Like the case of Chalabi, who offered information on the seemingly impenetrable Iraq, reliance on Rajavi and her supporters superficially makes sense. Given the US's lack of human intelligence inside the Islamic Republic's government, supporting the MEK would naturally appeal to the US administration as a means to quickly develop and install agents who can provide reliable information regarding the Islamic Republic's nuclear advancements.


The MEK even appears to fit the bill better than Chalabi in many respects. As an Iranian opposition group with members inside and outside the country, the MEK can utilize its nativist connection to seamlessly merge with countrymen without fear of being detected by foreign accents, mannerisms or characteristics.

Moreover, the MEK is the largest and the best-organized Iranian opposition group, with realistic estimates between 6,000 to 10,000 fighters, members and supporters combined.
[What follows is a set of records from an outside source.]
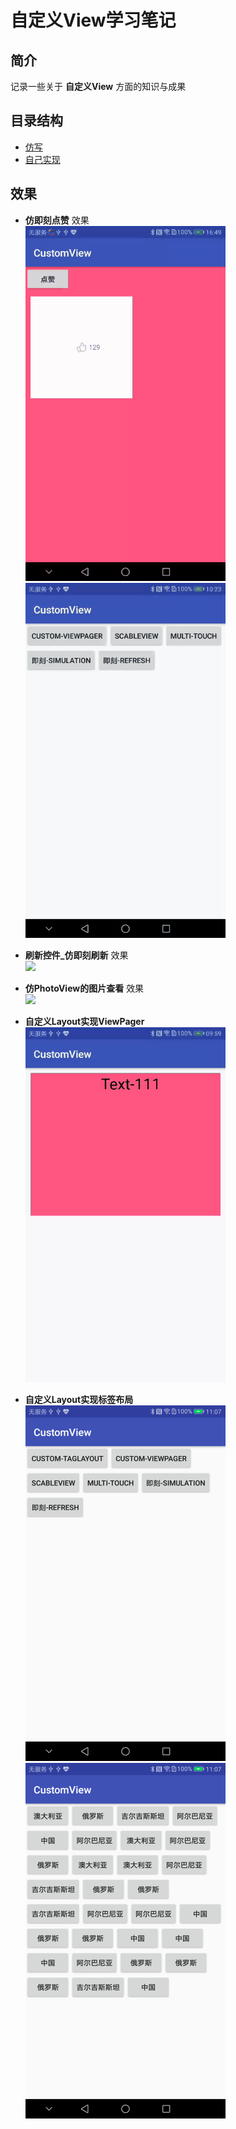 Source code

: # 自定义View学习笔记  

## 简介  
记录一些关于 **自定义View** 方面的知识与成果

## 目录结构
* [仿写](https://github.com/sjxxcode/custom_view/tree/master/src/main/java/com/sj/custom_view/simulation)
* [自己实现](https://github.com/sjxxcode/custom_view/tree/master/src/main/java/com/sj/custom_view/practice)

## 效果
* **仿即刻点赞** 效果  
  ![](https://github.com/sjxxcode/custom_view/blob/master/imgs/dianzan.gif)
  ![](https://github.com/sjxxcode/custom_view/blob/master/imgs/dianzan2.gif)
  
* **刷新控件_仿即刻刷新** 效果  
  ![](https://github.com/sjxxcode/custom_view/blob/master/imgs/refresh.gif)
  
* **仿PhotoView的图片查看** 效果  
  ![](https://github.com/sjxxcode/custom_view/blob/master/imgs/scable.gif)
  
* **自定义Layout实现ViewPager**  
  ![](https://github.com/sjxxcode/custom_view/blob/master/imgs/viewpager_view.gif)

* **自定义Layout实现标签布局**  
  ![](https://github.com/sjxxcode/custom_view/blob/master/imgs/taglayout1.PNG)  ![](https://github.com/sjxxcode/custom_view/blob/master/imgs/taglayout2.PNG)
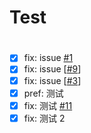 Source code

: # Test

# 
- [x] fix: issue [#1](1)
- [x] fix: issue [[#9](https://github.com/imhuso/test/issues/9)]
- [x] fix: issue [[#3](https://github.com/imhuso/test/issues/3)]
- [x] pref: 测试
- [x] fix: 测试 [#11](https://github.com/imhuso/test/issues/11)
- [x] fix: 测试 2

# 
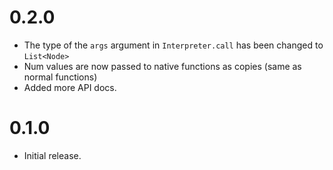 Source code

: # 0.2.0
- The type of the `args` argument in `Interpreter.call` has been changed to `List<Node>`
- Num values are now passed to native functions as copies (same as normal functions)
- Added more API docs.

# 0.1.0
- Initial release. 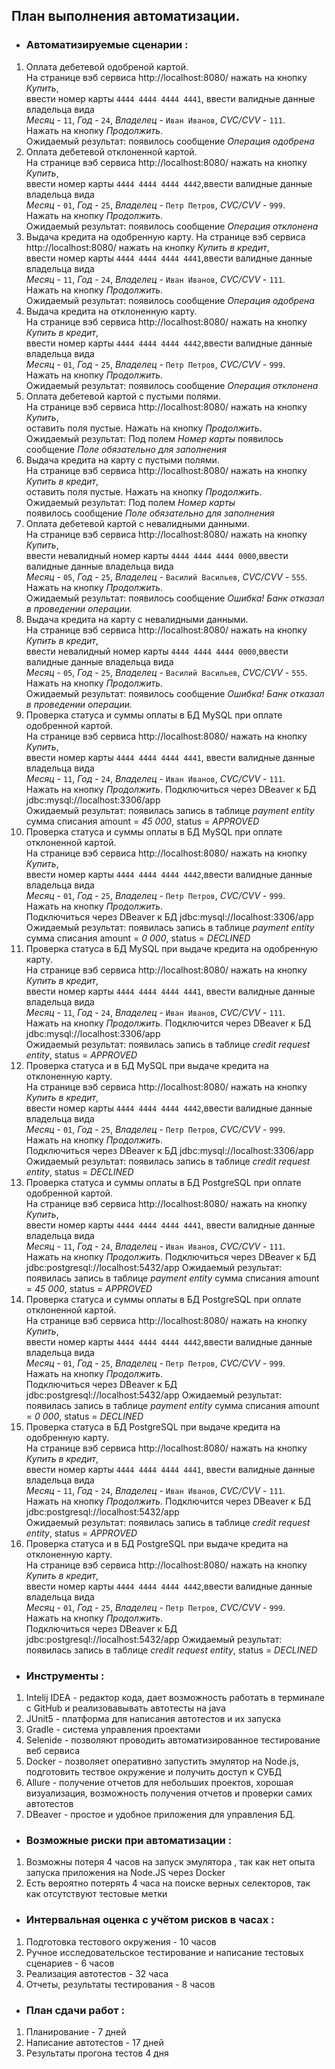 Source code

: ## План выполнения автоматизации.

* ### Автоматизируемые сценарии :


1. Оплата дебетевой одобреной картой.  
На странице вэб сервиса http://localhost:8080/ нажать на кнопку _Купить_,  
ввести номер карты `4444 4444 4444 4441`, ввести валидные данные владельца вида   
_Месяц_ - `11`, _Год_ - `24`, _Владелец_ - `Иван Иванов`, _CVC/CVV_ - `111`.  
Нажать на кнопку _Продолжить_.  
Ожидаемый результат: появилось сообщение _Операция одобрена_  
2. Оплата дебетевой отклоненной картой.  
На странице вэб сервиса http://localhost:8080/ нажать на кнопку _Купить_,  
ввести номер карты `4444 4444 4444 4442`,ввести валидные данные владельца вида  
_Месяц_ - `01`, _Год_ - `25`, _Владелец_ - `Петр Петров`, _CVC/CVV_ - `999`.  
Нажать на кнопку _Продолжить_.  
Ожидаемый результат: появилось сообщение _Операция отклонена_  
3. Выдача кредита на одобренную карту.
На странице вэб сервиса http://localhost:8080/ нажать на кнопку _Купить в кредит_,     
ввести номер карты `4444 4444 4444 4441`,ввести валидные данные владельца вида   
_Месяц_ - `11`, _Год_ - `24`, _Владелец_ - `Иван Иванов`, _CVC/CVV_ - `111`.  
Нажать на кнопку _Продолжить_.  
Ожидаемый результат: появилось сообщение _Операция одобрена_
4. Выдача кредита на отклоненную карту.  
На странице вэб сервиса http://localhost:8080/ нажать на кнопку _Купить в кредит_,  
ввести номер карты `4444 4444 4444 4442`,ввести валидные данные владельца вида   
_Месяц_ - `01`, _Год_ - `25`, _Владелец_ - `Петр Петров`, _CVC/CVV_ - `999`.   
Нажать на кнопку _Продолжить_.  
Ожидаемый результат: появилось сообщение _Операция отклонена_
5. Оплата дебетевой картой с пустыми полями.  
На странице вэб сервиса http://localhost:8080/ нажать на кнопку _Купить_,  
оставить  поля пустые. Нажать на кнопку _Продолжить_.  
Ожидаемый результат: Под полем _Номер карты_ 
появилось сообщение _Поле обязательно для заполнения_
6. Выдача кредита на карту с пустыми полями.  
На странице вэб сервиса http://localhost:8080/ нажать на кнопку _Купить в кредит_,  
оставить  поля пустые. Нажать на кнопку _Продолжить_.  
Ожидаемый результат: Под полем _Номер карты_    
появилось сообщение _Поле обязательно для заполнения_
7. Оплата дебетевой картой с невалидными данными.  
На странице вэб сервиса http://localhost:8080/ нажать на кнопку _Купить_,  
ввести невалидный номер карты `4444 4444 4444 0000`,ввести валидные данные владельца вида   
_Месяц_ - `05`, _Год_ - `25`, _Владелец_ - `Василий Васильев`, _CVC/CVV_ - `555`. Нажать на кнопку _Продолжить_.  
Ожидаемый результат: появилось сообщение _Ошибка! Банк отказал в проведении операции._
8. Выдача кредита на карту с невалидными данными.  
На странице вэб сервиса http://localhost:8080/ нажать на кнопку _Купить в кредит_,  
ввести невалидный номер карты `4444 4444 4444 0000`,ввести валидные данные владельца вида   
_Месяц_ - `05`, _Год_ - `25`, _Владелец_ - `Василий Васильев`, _CVC/CVV_ - `555`. Нажать на кнопку _Продолжить_.  
Ожидаемый результат: появилось сообщение _Ошибка! Банк отказал в проведении операции._
9. Проверка статуса и суммы оплаты в БД MySQL при оплате одобренной картой.  
На странице вэб сервиса http://localhost:8080/ нажать на кнопку _Купить_,  
ввести номер карты `4444 4444 4444 4441`, ввести валидные данные владельца вида   
_Месяц_ - `11`, _Год_ - `24`, _Владелец_ - `Иван Иванов`, _CVC/CVV_ - `111`.  
Нажать на кнопку _Продолжить_.
Подключиться через DBeaver к БД jdbc:mysql://localhost:3306/app  
Ожидаемый результат: появилась запись в таблице _payment entity_
сумма списания amount = _45 000_, status = _APPROVED_   
10. Проверка статуса и суммы оплаты в БД MySQL при оплате отклоненной картой.  
На странице вэб сервиса http://localhost:8080/ нажать на кнопку _Купить_,  
ввести номер карты `4444 4444 4444 4442`,ввести валидные данные владельца вида  
_Месяц_ - `01`, _Год_ - `25`, _Владелец_ - `Петр Петров`, _CVC/CVV_ - `999`.  
Нажать на кнопку _Продолжить_.  
Подключиться через DBeaver к БД jdbc:mysql://localhost:3306/app  
Ожидаемый результат: появилась запись в таблице _payment entity_
сумма списания amount = _0 000_, status = _DECLINED_
11. Проверка статуса в БД MySQL при выдаче кредита на одобренную карту.  
На странице вэб сервиса http://localhost:8080/ нажать на кнопку _Купить в кредит_,  
ввести номер карты `4444 4444 4444 4441`, ввести валидные данные владельца вида   
_Месяц_ - `11`, _Год_ - `24`, _Владелец_ - `Иван Иванов`, _CVC/CVV_ - `111`.  
Нажать на кнопку _Продолжить_.
Подключится через DBeaver к БД jdbc:mysql://localhost:3306/app  
Ожидаемый результат: появилась запись в таблице _credit request entity_, status = _APPROVED_
12. Проверка статуса и в БД MySQL при выдаче кредита на отклоненную карту.  
На странице вэб сервиса http://localhost:8080/ нажать на кнопку _Купить в кредит_,  
ввести номер карты `4444 4444 4444 4442`,ввести валидные данные владельца вида  
_Месяц_ - `01`, _Год_ - `25`, _Владелец_ - `Петр Петров`, _CVC/CVV_ - `999`.  
Нажать на кнопку _Продолжить_.  
Подключиться через DBeaver к БД jdbc:mysql://localhost:3306/app
Ожидаемый результат: появилась запись в таблице _credit request entity_, status = _DECLINED_
13. Проверка статуса и суммы оплаты в БД PostgreSQL при оплате одобренной картой.  
На странице вэб сервиса http://localhost:8080/ нажать на кнопку _Купить_,  
ввести номер карты `4444 4444 4444 4441`, ввести валидные данные владельца вида   
_Месяц_ - `11`, _Год_ - `24`, _Владелец_ - `Иван Иванов`, _CVC/CVV_ - `111`.  
Нажать на кнопку _Продолжить_.
Подключиться через DBeaver к БД jdbc:postgresql://localhost:5432/app
Ожидаемый результат: появилась запись в таблице _payment entity_
сумма списания amount = _45 000_, status = _APPROVED_
14. Проверка статуса и суммы оплаты в БД PostgreSQL при оплате отклоненной картой.  
На странице вэб сервиса http://localhost:8080/ нажать на кнопку _Купить_,  
ввести номер карты `4444 4444 4444 4442`,ввести валидные данные владельца вида  
_Месяц_ - `01`, _Год_ - `25`, _Владелец_ - `Петр Петров`, _CVC/CVV_ - `999`.  
Нажать на кнопку _Продолжить_.  
Подключиться через DBeaver к БД jdbc:postgresql://localhost:5432/app 
Ожидаемый результат: появилась запись в таблице _payment entity_
сумма списания amount = _0 000_, status = _DECLINED_
15. Проверка статуса в БД PostgreSQL при выдаче кредита на одобренную карту.  
На странице вэб сервиса http://localhost:8080/ нажать на кнопку _Купить в кредит_,  
ввести номер карты `4444 4444 4444 4441`, ввести валидные данные владельца вида   
_Месяц_ - `11`, _Год_ - `24`, _Владелец_ - `Иван Иванов`, _CVC/CVV_ - `111`.  
Нажать на кнопку _Продолжить_.
Подключится через DBeaver к БД jdbc:postgresql://localhost:5432/app  
Ожидаемый результат: появилась запись в таблице _credit request entity_, status = _APPROVED_
16. Проверка статуса и в БД PostgreSQL при выдаче кредита на отклоненную карту.  
На странице вэб сервиса http://localhost:8080/ нажать на кнопку _Купить в кредит_,  
ввести номер карты `4444 4444 4444 4442`,ввести валидные данные владельца вида  
_Месяц_ - `01`, _Год_ - `25`, _Владелец_ - `Петр Петров`, _CVC/CVV_ - `999`.  
Нажать на кнопку _Продолжить_.  
Подключиться через DBeaver к БД jdbc:postgresql://localhost:5432/app
Ожидаемый результат: появилась запись в таблице _credit request entity_, status = _DECLINED_

* ### Инструменты :

1. Intelij IDEA - редактор кода, дает возможность работать в терминале с  GitHub и реализовавывать автотесты на java
2. JUnit5 - платформа для написания автотестов и их запуска 
3. Gradle - система управления проектами
4. Selenide - позволяют проводить автоматизированное тестирование веб сервиса
5. Docker - позволяет оперативно запустить эмулятор на Node.js,
    подготовить тествое окружение и получить доступ к СУБД
6. Allure - получение отчетов для небольших проектов, хорошая визуализация, возможность получения отчетов
   и проверки самих автотестов
7. DBeaver - простое и удобное приложения для управления БД. 

* ### Возможные риски при автоматизации :

1. Возможны потеря 4 часов на запуск эмулятора , так как нет опыта запуска приложения на Node.JS через Docker
2. Есть вероятно потерять 4 часа на поиске верных селекторов, так как отсутствуют тестовые метки

* ### Интервальная оценка с учётом рисков в часах :

1. Подготовка тестового окружения - 10 часов
2. Ручное исследовательское тестирование и написание тестовых сценариев - 6 часов
3. Реализация автотестов - 32 часа
4. Отчеты, результаты тестирования - 8 часов

* ### План сдачи работ :

1. Планирование - 7 дней
2. Написание автотестов - 17 дней
3. Результаты прогона тестов 4 дня
  



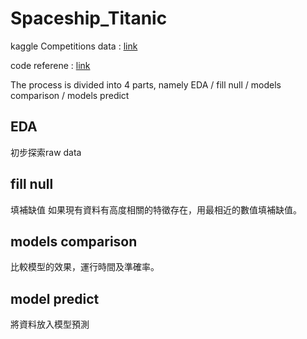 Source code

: # Spaceship_Titanic
kaggle Competitions data : [link](https://www.kaggle.com/competitions/spaceship-titanic)

code referene : [link](https://www.kaggle.com/code/computervisi/best-models-spaceship-titanic)

The process is divided into 4 parts, namely EDA / fill null / models comparison / models predict

## EDA
初步探索raw data

## fill null 
填補缺值
如果現有資料有高度相關的特徵存在，用最相近的數值填補缺值。

## models comparison
比較模型的效果，運行時間及準確率。

## model predict
將資料放入模型預測
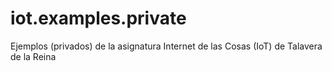 # iot.examples.private

Ejemplos (privados) de la asignatura Internet de las Cosas (IoT) de Talavera de la Reina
More importantly, the MEK demonstrated its ability to deliver reliable information when it revealed, on August 14, 2002, that the Islamic Republic possessed an advanced nuclear program that included facilities at Natanz and Arak.

The MEK now finds support within parts of the American government as a "third option". Such support is built on the fallacy that the MEK can not only provide information, but also enjoys enough popular support so that diplomacy and direct military action can be skirted. By lobbying to remove the MEK from the US's list of foreign terrorist organizations and considering the group as leverage to destabilize, overthrow, and/or replace Tehran's clerical government, supporters ignore the unsavory history of the MEK.


And that puts the United States, its citizens and its interests in grave danger.

Under the Bill Clinton administration, the State Department placed the MEK on its terrorist organization list in 1997 as a conciliatory gesture to the then newly elected Mohammed Khatami moderates. In justifying its decision, the State Department used several acts of violence committed against Americans to justify its actions.

These acts included the November 1971 attempt to kidnap the American ambassador, as well as the 1972 bombings of the offices belonging to Pepsi-Cola, General Motors, the Hotel International, the Marin Oil Company, the Iranian-American Society and the US Information Office. Over the next three years, the MEK robbed six banks, assassinated the deputy chief of the US Military Mission (Colonel Lewis Hawkins), killed the chief of the Tehran police, killed five American civilians and/or military advisers, attempted to assassinate the chief of the US Military Mission in Iran (General Harold Price), and bombed the offices of Pan-American Airlines, Shell Oil Company, British Petroleum, El Al and British Airways. [1]


In a military tribunal in 1972, MEK leader Massoud Rajavi explained such acts of violence by premising that the future of Iran depended on armed resistance.

Blaming most of the world's problems on imperialism, Rajavi insisted that "American imperialism" was the main enemy of Iran because the United States conducted the 1953 coup d'etat that overthrew the then prime minister, Mohammad Mossadeq. [2] In retaliation, the Shah attempted to discredit the group by labeling the mujahideen as "Islamic Marxists" and by claiming that Islam merely served as a cover to hide the group's Marxist ideology.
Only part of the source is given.